═══ STUDY MATERIAL

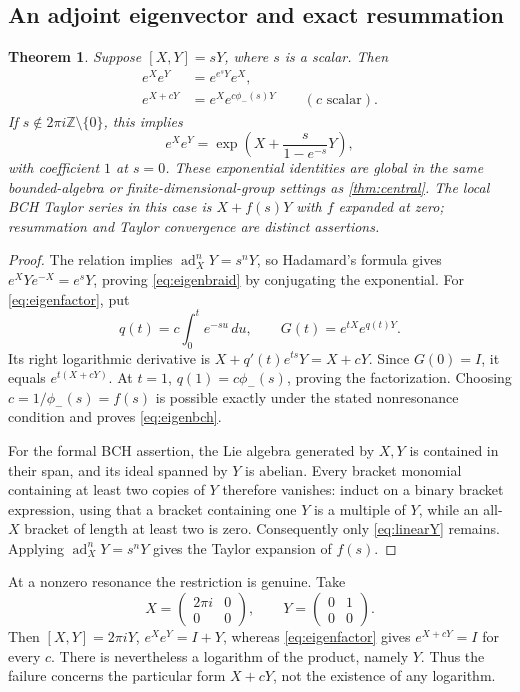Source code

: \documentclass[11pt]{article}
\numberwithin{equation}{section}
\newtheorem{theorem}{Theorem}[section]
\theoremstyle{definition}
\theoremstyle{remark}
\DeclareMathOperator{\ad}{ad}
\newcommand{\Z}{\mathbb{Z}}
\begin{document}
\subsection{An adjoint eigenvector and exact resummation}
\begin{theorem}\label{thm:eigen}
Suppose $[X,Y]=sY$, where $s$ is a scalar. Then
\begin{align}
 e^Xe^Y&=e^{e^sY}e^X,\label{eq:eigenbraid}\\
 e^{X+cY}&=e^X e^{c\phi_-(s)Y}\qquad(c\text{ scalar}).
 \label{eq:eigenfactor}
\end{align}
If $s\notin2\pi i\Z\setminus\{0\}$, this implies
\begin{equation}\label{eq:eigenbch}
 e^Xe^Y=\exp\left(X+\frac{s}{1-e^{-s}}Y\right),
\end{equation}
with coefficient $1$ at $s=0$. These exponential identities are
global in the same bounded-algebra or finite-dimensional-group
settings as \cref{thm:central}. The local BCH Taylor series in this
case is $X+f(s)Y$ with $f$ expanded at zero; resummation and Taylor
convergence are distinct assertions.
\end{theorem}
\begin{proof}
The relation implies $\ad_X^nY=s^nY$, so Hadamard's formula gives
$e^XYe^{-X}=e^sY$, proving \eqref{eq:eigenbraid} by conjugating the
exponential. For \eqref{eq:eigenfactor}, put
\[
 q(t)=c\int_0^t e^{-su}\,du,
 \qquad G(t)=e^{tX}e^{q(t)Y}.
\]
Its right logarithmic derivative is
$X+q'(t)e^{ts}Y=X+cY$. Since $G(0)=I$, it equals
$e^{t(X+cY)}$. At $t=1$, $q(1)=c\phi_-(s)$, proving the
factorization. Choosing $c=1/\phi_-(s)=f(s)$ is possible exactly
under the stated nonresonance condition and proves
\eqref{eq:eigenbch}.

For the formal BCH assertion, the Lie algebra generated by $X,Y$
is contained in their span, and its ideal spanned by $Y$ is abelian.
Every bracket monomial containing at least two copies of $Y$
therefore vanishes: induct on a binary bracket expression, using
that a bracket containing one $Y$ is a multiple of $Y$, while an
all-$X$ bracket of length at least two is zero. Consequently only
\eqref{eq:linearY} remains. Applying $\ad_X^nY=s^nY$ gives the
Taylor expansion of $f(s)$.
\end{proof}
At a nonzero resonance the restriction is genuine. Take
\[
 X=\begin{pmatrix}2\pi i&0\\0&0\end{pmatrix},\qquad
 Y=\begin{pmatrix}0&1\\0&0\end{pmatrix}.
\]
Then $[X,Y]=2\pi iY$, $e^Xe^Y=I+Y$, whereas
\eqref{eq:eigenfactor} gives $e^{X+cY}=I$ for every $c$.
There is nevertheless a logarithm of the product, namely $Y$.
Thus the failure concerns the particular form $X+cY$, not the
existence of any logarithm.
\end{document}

══════
═══ STUDY MATERIAL

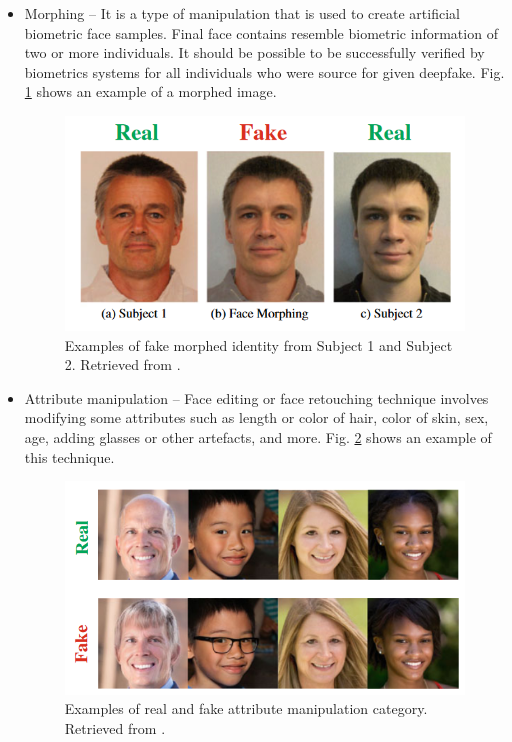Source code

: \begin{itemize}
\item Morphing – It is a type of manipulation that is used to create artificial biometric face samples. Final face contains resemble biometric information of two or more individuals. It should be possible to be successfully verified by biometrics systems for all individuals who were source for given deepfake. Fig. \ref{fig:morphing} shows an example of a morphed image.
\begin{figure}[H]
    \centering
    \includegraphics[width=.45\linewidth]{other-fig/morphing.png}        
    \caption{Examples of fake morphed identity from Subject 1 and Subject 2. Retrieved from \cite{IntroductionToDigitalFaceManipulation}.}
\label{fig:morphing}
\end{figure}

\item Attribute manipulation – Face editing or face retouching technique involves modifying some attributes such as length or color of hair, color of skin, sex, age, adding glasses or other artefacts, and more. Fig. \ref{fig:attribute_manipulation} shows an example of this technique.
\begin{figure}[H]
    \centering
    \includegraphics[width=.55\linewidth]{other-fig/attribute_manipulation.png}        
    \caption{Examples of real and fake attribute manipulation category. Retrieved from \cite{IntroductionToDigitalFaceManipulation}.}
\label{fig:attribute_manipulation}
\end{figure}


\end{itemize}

══════
═══ STUDY MATERIAL

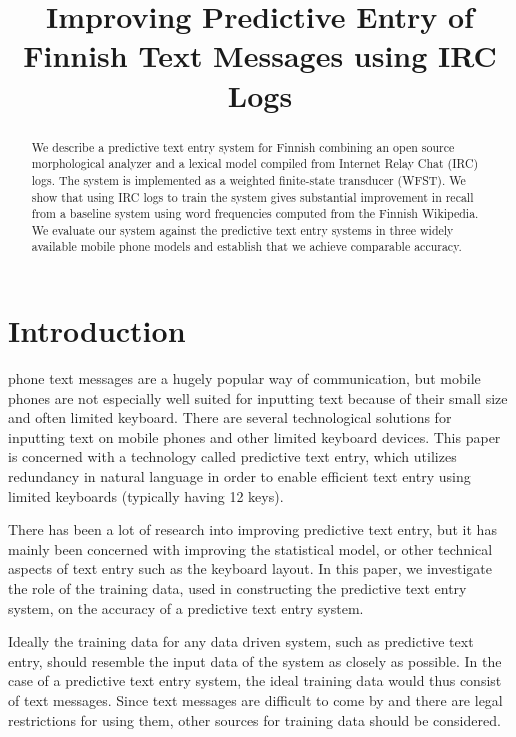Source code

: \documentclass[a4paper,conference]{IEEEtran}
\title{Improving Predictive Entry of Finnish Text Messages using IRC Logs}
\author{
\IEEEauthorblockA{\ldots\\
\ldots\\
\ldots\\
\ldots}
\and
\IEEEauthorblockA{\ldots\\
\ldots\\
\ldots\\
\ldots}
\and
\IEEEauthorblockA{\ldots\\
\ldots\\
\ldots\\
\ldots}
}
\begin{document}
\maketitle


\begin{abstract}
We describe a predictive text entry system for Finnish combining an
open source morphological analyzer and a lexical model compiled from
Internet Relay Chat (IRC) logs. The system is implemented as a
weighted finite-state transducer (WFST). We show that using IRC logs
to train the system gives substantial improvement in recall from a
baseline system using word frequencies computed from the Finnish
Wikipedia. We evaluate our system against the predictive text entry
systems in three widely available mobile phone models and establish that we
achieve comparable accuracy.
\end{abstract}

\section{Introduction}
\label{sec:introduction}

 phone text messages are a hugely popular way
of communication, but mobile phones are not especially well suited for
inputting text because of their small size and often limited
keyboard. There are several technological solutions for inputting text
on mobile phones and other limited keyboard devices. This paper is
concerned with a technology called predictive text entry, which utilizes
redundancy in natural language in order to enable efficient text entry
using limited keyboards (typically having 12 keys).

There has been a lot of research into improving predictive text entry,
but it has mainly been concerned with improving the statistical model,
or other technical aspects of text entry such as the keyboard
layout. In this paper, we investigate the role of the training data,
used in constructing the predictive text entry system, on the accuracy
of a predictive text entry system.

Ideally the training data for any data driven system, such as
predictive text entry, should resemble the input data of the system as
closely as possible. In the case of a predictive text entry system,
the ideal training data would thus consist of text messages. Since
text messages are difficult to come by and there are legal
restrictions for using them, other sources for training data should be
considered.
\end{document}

══════

EXERCISE DETAILS: Search the entries for the word "includegraphics", then list each line that holds it.

SOLUTION BELOW:
    \includegraphics[width=.45\linewidth]{other-fig/morphing.png}        
    \includegraphics[width=.55\linewidth]{other-fig/attribute_manipulation.png}        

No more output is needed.